* [Exercise requirements] From the entries below, count the lines holding the word "functions" and give nothing but the number.

* [Records supplied]

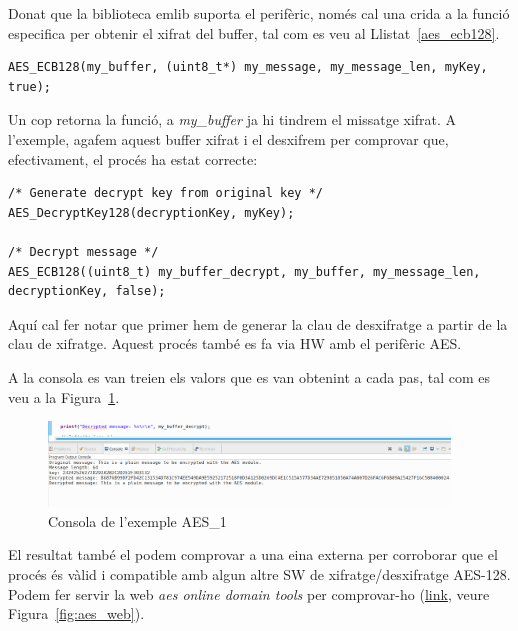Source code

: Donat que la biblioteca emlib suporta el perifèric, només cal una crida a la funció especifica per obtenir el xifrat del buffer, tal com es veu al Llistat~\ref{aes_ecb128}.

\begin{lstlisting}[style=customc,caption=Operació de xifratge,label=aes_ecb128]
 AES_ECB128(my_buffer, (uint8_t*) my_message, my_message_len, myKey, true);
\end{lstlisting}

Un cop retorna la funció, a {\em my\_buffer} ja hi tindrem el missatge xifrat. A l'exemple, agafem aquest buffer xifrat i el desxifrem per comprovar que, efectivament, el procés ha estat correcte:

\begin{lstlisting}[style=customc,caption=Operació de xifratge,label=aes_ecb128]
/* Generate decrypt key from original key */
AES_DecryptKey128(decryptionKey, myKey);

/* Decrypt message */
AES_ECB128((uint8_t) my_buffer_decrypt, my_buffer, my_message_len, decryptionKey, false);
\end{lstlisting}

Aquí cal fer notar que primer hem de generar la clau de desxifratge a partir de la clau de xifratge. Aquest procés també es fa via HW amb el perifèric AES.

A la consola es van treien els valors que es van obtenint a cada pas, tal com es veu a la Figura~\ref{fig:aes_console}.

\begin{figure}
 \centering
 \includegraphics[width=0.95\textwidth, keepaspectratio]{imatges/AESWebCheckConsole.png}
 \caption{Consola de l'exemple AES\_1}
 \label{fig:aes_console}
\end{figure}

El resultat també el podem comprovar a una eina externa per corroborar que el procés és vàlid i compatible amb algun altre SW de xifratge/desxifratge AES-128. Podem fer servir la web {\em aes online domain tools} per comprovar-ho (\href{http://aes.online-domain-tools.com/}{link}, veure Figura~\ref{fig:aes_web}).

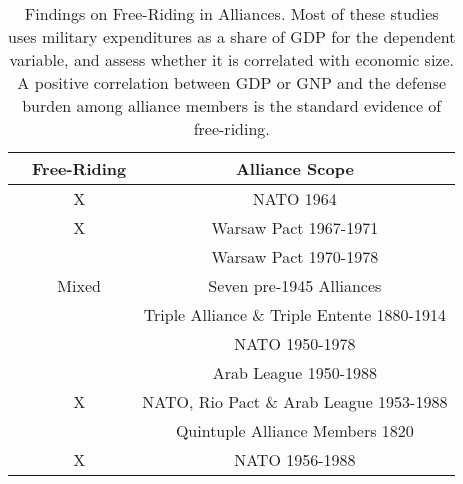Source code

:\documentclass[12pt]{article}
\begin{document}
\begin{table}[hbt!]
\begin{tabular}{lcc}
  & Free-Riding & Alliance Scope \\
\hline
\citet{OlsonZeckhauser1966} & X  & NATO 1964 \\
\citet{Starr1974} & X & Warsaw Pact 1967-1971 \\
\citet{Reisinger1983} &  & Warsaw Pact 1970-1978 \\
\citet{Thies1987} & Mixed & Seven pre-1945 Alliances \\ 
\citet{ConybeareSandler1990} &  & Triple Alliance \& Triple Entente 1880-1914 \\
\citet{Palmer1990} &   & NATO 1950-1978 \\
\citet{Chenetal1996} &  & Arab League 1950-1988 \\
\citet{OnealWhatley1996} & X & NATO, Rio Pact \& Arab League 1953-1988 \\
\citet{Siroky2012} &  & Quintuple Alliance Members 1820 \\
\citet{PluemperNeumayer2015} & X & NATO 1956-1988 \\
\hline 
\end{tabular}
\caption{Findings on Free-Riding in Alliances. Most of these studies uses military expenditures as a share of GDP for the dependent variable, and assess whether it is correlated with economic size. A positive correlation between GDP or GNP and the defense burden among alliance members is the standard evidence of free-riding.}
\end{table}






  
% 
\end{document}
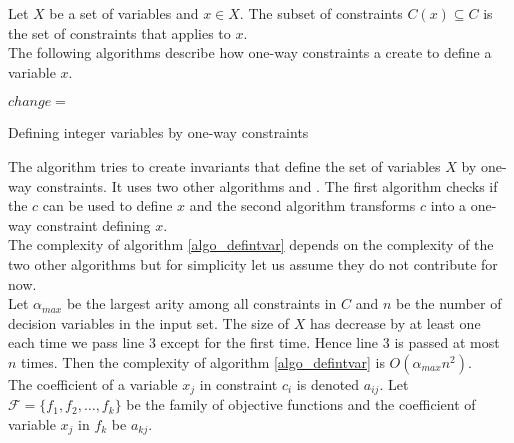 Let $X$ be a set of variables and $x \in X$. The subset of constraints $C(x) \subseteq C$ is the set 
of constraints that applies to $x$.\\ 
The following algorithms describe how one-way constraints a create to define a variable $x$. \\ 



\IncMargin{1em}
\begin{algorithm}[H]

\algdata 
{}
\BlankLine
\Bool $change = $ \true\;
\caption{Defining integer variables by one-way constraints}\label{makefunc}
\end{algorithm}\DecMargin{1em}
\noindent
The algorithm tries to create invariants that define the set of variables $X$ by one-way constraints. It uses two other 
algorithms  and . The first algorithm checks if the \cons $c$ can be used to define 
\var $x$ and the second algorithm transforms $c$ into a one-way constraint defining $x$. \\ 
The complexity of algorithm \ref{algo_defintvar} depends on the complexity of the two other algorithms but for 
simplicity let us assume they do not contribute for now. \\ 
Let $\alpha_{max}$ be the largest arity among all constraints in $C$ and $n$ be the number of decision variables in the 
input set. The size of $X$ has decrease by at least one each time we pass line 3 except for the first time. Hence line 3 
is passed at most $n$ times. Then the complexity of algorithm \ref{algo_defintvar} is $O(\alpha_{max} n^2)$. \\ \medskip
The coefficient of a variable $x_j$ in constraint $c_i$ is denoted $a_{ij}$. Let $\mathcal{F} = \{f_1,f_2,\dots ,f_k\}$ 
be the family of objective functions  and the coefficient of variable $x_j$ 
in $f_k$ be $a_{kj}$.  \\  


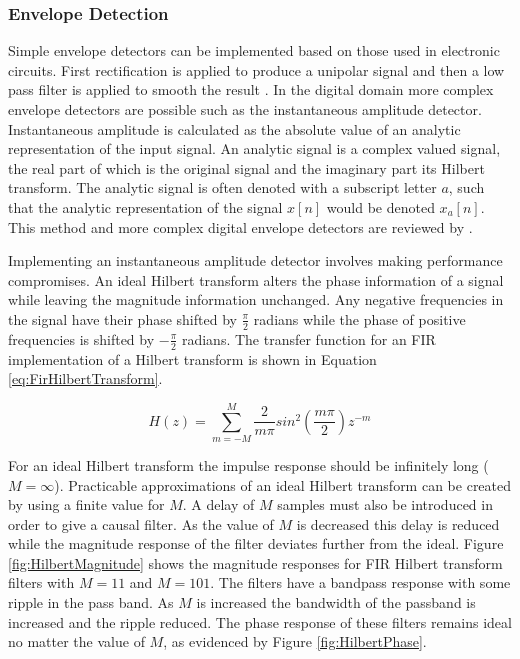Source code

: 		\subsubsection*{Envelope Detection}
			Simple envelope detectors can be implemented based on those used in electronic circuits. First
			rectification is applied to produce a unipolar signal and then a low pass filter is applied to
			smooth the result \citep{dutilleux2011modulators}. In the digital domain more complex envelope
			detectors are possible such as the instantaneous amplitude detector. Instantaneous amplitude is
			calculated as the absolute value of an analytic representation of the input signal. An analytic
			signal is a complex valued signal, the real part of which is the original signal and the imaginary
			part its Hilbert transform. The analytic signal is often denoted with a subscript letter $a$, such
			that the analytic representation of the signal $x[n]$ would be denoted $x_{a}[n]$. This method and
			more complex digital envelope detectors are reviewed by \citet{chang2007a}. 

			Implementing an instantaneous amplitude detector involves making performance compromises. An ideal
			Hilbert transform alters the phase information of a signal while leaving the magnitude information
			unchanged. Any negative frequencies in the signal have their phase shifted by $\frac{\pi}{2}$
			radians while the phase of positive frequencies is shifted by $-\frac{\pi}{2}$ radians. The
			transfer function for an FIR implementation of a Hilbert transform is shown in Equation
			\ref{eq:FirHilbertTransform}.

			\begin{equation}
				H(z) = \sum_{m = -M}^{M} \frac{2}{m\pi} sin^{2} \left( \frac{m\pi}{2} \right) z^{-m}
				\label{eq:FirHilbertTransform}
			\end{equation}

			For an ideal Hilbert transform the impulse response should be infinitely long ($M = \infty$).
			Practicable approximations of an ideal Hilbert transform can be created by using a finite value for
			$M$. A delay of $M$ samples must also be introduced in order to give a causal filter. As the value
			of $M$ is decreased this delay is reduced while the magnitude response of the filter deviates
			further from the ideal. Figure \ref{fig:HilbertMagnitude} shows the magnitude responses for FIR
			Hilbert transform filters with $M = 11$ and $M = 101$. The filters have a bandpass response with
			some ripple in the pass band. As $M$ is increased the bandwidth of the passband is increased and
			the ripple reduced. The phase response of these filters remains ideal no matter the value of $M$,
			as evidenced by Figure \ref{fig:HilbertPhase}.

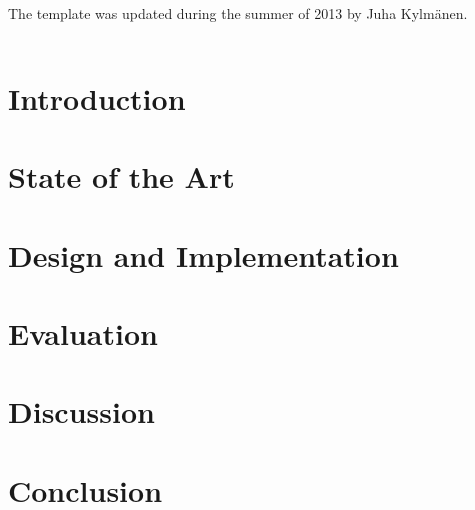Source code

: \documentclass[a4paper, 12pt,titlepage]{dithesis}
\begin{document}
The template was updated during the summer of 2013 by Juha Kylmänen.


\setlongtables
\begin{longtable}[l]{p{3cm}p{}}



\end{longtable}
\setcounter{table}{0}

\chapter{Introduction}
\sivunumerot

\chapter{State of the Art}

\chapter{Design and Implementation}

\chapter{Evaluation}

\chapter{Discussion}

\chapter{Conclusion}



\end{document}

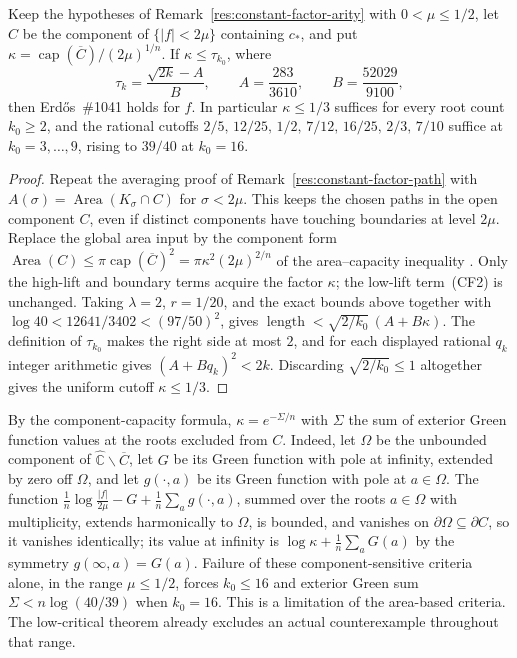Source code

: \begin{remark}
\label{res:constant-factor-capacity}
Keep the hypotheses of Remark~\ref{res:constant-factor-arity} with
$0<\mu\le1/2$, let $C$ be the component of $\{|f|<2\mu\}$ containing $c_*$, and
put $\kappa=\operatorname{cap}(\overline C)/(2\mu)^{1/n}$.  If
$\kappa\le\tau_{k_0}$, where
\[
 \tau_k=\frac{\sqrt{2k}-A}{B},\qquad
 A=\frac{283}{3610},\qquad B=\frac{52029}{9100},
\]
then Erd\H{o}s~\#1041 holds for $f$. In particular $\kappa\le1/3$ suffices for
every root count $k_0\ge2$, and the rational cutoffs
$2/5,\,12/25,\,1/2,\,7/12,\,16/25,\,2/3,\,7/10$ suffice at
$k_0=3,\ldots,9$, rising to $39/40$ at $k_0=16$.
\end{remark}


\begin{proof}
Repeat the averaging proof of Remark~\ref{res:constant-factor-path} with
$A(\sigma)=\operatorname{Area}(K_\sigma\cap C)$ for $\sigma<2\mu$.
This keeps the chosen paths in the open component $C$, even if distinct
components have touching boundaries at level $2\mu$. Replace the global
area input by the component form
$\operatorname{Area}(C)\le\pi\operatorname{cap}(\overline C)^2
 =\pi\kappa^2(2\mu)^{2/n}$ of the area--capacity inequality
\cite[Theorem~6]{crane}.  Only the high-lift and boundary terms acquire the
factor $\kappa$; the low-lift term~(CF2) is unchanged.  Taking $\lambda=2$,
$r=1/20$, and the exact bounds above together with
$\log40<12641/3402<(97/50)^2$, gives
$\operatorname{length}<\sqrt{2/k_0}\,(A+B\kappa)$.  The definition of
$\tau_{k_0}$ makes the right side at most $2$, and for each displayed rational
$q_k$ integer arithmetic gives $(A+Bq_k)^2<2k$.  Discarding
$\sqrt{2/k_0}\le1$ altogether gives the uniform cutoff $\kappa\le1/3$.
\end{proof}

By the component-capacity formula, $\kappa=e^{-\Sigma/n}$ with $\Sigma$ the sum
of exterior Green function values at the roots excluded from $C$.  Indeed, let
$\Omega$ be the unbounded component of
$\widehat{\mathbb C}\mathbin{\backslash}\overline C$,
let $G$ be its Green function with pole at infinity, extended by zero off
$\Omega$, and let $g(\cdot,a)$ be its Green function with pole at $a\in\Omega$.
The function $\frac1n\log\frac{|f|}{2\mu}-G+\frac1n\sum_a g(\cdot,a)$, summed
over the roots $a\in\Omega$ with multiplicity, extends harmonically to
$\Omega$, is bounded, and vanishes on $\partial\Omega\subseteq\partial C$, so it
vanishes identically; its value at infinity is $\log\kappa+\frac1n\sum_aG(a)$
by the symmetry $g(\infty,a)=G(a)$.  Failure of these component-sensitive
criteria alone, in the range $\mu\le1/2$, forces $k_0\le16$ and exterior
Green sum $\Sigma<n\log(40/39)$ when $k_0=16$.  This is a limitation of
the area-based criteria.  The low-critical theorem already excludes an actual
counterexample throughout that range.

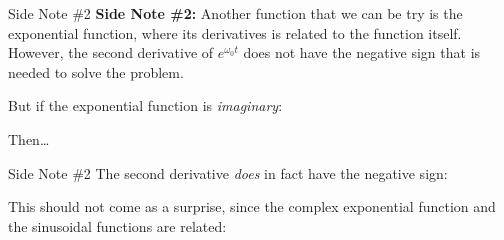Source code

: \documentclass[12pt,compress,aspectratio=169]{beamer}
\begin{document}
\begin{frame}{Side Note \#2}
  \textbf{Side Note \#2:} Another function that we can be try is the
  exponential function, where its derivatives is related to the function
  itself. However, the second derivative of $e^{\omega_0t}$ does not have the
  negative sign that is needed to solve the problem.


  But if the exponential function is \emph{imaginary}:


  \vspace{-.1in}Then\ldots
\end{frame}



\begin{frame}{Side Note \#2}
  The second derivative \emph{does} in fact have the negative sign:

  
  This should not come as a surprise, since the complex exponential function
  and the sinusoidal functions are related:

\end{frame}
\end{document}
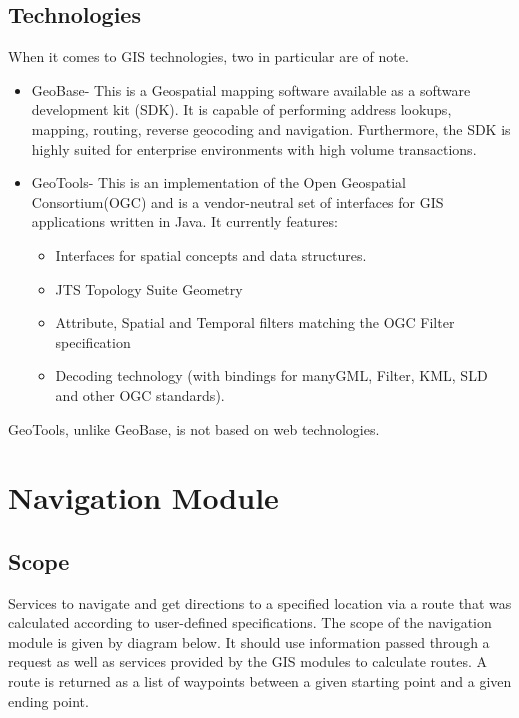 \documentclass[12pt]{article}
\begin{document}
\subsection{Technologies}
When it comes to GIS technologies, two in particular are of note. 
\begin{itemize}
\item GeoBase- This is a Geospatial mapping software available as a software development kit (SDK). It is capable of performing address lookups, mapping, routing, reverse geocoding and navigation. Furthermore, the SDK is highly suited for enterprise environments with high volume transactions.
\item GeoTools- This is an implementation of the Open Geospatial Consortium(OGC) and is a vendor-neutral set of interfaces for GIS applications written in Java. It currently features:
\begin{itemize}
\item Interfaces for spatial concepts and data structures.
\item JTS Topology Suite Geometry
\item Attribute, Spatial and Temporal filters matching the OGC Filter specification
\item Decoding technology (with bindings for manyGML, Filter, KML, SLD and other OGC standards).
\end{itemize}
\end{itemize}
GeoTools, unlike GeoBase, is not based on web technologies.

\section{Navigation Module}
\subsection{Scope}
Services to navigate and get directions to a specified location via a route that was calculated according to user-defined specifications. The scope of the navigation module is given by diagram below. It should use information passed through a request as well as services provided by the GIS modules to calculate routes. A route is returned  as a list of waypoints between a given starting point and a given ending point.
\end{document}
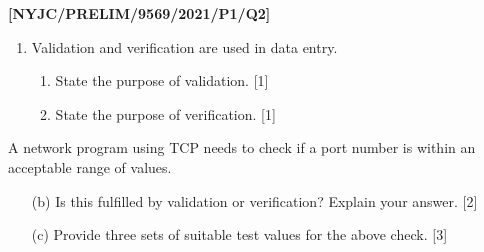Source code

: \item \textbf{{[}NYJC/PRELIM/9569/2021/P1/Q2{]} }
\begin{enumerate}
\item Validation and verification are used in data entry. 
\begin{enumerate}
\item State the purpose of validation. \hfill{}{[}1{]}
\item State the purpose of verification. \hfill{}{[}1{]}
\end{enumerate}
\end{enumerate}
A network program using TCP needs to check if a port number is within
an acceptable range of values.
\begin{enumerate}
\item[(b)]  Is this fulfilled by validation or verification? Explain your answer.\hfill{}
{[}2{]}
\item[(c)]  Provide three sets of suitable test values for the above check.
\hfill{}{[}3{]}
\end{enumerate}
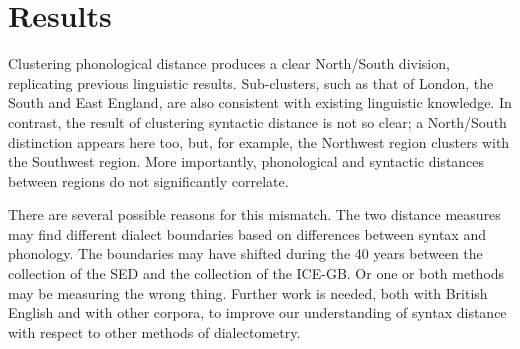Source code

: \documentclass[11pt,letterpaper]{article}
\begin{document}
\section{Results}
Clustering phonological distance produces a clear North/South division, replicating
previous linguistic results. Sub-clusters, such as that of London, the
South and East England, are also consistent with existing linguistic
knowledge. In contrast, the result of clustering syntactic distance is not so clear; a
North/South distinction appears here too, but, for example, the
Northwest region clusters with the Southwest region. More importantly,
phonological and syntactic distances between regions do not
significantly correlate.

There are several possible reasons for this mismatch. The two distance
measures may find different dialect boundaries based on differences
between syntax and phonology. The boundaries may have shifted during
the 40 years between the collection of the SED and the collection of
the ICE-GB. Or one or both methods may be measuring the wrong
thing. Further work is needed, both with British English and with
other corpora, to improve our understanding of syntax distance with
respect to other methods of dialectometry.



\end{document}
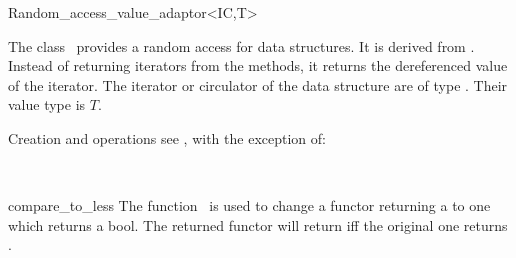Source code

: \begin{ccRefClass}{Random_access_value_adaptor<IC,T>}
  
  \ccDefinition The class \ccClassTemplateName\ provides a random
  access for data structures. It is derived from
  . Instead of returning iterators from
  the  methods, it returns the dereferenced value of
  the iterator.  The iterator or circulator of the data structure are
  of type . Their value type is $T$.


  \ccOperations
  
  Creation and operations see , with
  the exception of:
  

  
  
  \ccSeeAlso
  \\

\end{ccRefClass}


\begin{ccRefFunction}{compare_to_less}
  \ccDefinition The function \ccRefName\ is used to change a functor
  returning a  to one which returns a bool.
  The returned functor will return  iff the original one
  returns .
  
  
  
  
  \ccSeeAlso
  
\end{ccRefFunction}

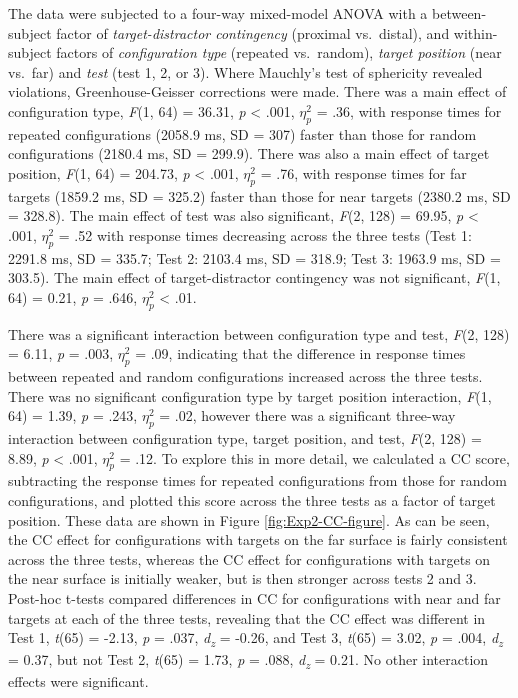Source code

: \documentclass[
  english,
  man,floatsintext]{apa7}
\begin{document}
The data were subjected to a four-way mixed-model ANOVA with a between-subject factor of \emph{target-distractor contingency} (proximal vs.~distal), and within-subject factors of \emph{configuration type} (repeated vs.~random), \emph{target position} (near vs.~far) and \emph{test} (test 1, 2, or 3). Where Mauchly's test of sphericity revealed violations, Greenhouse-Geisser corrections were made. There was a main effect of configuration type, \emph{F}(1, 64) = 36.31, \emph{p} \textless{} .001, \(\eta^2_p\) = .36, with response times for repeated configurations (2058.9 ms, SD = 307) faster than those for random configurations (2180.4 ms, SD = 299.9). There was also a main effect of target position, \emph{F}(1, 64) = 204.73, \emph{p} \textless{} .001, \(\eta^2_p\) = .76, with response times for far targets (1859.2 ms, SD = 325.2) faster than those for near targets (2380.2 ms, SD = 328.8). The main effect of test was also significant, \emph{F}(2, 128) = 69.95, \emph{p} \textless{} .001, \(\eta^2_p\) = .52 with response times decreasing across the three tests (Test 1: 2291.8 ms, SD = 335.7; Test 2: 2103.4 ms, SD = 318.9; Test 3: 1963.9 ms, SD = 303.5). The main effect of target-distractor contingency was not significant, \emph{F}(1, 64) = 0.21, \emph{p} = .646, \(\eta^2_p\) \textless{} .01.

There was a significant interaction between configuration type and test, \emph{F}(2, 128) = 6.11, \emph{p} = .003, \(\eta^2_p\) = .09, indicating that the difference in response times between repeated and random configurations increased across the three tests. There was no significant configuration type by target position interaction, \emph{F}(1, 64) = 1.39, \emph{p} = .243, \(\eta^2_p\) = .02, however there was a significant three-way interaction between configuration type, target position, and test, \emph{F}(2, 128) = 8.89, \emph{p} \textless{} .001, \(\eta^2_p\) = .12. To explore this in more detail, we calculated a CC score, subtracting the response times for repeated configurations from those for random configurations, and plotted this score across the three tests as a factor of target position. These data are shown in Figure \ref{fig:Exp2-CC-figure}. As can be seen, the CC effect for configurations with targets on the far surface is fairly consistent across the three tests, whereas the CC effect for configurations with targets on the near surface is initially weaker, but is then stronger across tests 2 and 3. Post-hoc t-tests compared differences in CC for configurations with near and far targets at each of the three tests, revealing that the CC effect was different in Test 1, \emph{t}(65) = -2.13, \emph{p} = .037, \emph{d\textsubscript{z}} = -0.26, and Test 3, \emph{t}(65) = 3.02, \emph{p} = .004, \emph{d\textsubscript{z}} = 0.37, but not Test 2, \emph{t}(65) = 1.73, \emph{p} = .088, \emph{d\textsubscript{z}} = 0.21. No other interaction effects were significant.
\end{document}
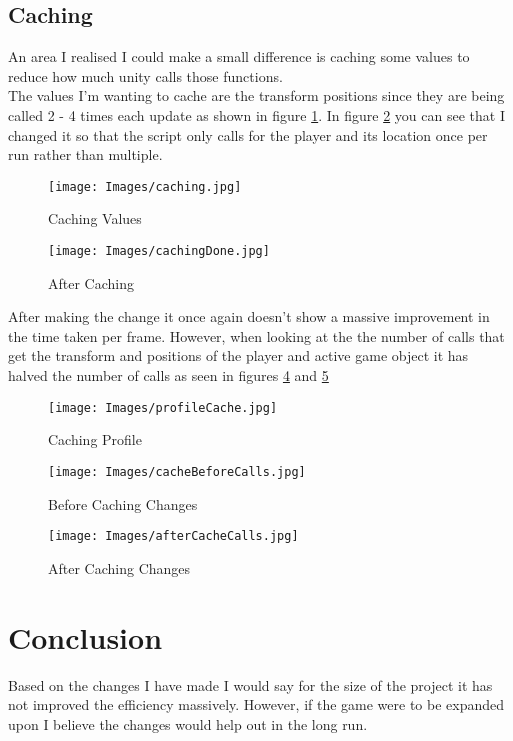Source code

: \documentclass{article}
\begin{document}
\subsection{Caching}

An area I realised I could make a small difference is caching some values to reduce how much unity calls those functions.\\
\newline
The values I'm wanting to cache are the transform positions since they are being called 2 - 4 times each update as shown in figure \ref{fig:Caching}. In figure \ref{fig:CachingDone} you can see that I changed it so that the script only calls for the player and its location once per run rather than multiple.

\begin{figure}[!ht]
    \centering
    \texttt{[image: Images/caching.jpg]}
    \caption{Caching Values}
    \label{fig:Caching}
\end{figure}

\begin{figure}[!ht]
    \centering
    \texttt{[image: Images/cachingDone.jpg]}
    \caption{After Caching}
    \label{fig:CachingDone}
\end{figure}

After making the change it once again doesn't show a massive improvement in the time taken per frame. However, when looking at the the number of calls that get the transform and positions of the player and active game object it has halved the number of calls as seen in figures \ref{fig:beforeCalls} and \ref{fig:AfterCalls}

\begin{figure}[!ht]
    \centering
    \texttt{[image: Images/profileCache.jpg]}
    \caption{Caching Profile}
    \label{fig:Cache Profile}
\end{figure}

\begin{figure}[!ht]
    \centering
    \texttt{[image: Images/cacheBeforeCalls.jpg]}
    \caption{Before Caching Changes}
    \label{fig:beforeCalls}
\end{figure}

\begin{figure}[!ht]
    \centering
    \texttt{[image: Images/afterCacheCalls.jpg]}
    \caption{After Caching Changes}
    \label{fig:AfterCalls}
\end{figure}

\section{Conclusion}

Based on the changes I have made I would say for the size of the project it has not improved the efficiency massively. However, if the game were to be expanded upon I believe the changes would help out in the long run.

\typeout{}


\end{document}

* [Solution for this exercise] 3